Town lay twelve straight miles before the lover and his sweetheart, when they came to the brow of the last long hill. All beneath them was like a map: neither man nor beast distinguishable, but the veined and tinted image of a country, knobs and flats set out in order clearly, shining extensive and motionless in the sun. It opened on the sight of the lovers as they reached the sudden edge of the tableland, where since morning they had ridden with the head of neither horse ever in advance of the other.
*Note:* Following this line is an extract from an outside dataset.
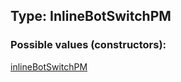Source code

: ## Type: InlineBotSwitchPM  

### Possible values (constructors):

[inlineBotSwitchPM](../constructors/inlineBotSwitchPM.md)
At the view of their journey's end, the Virginian looked down at his girl beside him, his eyes filled with a bridegroom's light, and, hanging safe upon his breast, he could feel the gold ring that he would slowly press upon her finger to-morrow. He drew off the glove from her left hand, and stooping, kissed the jewel in that other ring which he had given her. The crimson fire in the opal seemed to mingle with that in his heart, and his arm lifted her during a moment from the saddle as he held her to him. But in her heart the love of him was troubled by that cold pang of loneliness which had crept upon her like a tide as the day drew near. None of her own people were waiting in that distant town to see her become his bride. Friendly faces she might pass on the way; but all of them new friends, made in this wild country: not a face of her childhood would smile upon her; and deep within her, a voice cried for the mother who was far away in Vermont.
That she would see Mrs. Taylor's kind face at her wedding was no comfort now.
There lay the town in the splendor of Wyoming space. Around it spread the watered fields, westward for a little way, eastward to a great distance, making squares of green and yellow crops; and the town was but a poor rag in the midst of this quilted harvest.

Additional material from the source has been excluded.